Stock Data Shard Duration Best Practice

feedback
time-series
influxdb
#1

Hey everyone, I’ve been back and forth through various forums, and articles on appropriate shard duration for storing stock data. I’ve seen anywhere from keeping defaults of 1week, to setting it to 50 years.

Anyone with experience on the extremes, and anything in the middle? Will having weekly create tons of shards / excessive memory usage? I’d like to get all of this data reimported into a new retention policy before it gets too large.

A. I plan on saving all historical data infinitely.
B. I’m using continuous queries with resampling to downsample data for my graphs at 1w,3d,1d,12h,6h,4h,2h,1h,30m,15m,5m,3m,1m resolutions.
C. Potentially will use realtime queries at smaller <= 15m time intervals at 12 hours per minute worth of history. For example 1m will have 12 hours of data(720 data points), 15 minute will have 180h or 7.5 days(outside of default 1week).

#2

Can you explain more how you’re using the data? Here are some things to consider that would give context.

  1. An example query
  2. Write throughput volume
  3. Number of series
  4. Version of Influx
#3
  1. select count(“stockid”) as VOLUME, (DIFFERENCE(COUNT(“stockid”)) / ((COUNT(“stockid”)) - (DIFFERENCE(COUNT(“stockid”)))) * 100 ) as VOLUME_CHANGE, MEAN(“price”) AS PRICE, (DIFFERENCE(MEAN(“price”)) / ((MEAN(“price”)) - (DIFFERENCE(MEAN(“price”)))) * 100 ) as PRICE_CHANGE, MIN(“price”) as MIN, MAX(“price”) as MAX, FIRST(“price”) AS OPEN, LAST(“price”) AS CLOSE from stock where symbol=‘XXX’ AND time >= now() -12 group by time(1h);

  2. 1-100 at a time write inserts, if that’s what you’re asking.

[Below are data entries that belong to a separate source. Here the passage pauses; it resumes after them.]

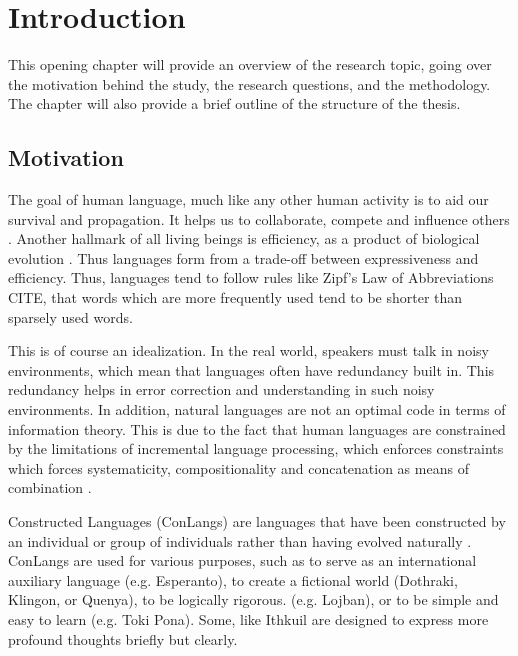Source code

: 
\chapter{Introduction}\label{chapter:introduction}

This opening chapter will provide an overview of the research topic, going over the motivation behind the study, the research questions, and the 
methodology. The chapter will also provide a brief outline of the structure of the thesis.

\section{Motivation}

The goal of human language, much like any other human activity is to aid our survival and propagation. It helps us to collaborate, compete and 
influence others \cite{Levshina_2022}. Another hallmark of all living beings is efficiency, as a product of biological evolution \cite{haCostBenefit2010}. 
Thus languages form from a trade-off between expressiveness and efficiency. Thus, languages tend to follow rules like Zipf's Law of Abbreviations CITE, 
that words which are more frequently used tend to be shorter than sparsely used words. 

This is of course an idealization. In the real world, speakers must talk in noisy environments, which mean that languages often have redundancy
built in. This redundancy helps in error correction and understanding in such noisy environments. In addition, natural languages are not an
optimal code in terms of information theory. This is due to the fact that human languages are constrained by the limitations of incremental
language processing, which enforces constraints which forces systematicity, compositionality and concatenation as means of combination \cite{futrellInformationTheoryBridge2022}.

Constructed Languages (ConLangs) are languages that have been constructed by an individual or group of individuals rather than having evolved 
naturally \cite{schreyerConstructedLanguages2021}. ConLangs are used for various purposes, such as to serve as an international auxiliary 
language (e.g. Esperanto), to create a fictional world (Dothraki, Klingon, or Quenya), to be logically rigorous. (e.g. Lojban), or to be simple 
and easy to learn (e.g. Toki Pona). Some, like Ithkuil \cite{Ithkuil2024} are designed to express more profound thoughts briefly but clearly.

  3. 400,000-600,000 / day and expecting growth. Cardinality roughly 1500.

  4. 1.4.2

#4

I would recommend a few things:

  1. If it’s possible, increase the batch size to around 10k for higher efficiency.
  2. Since you’re keeping data indefinitely, you could end up with a forever growing number of shards that are never dropped. I would set the shard group duration to something large (like years).

Use cases could change some of these things, but I hope that helps.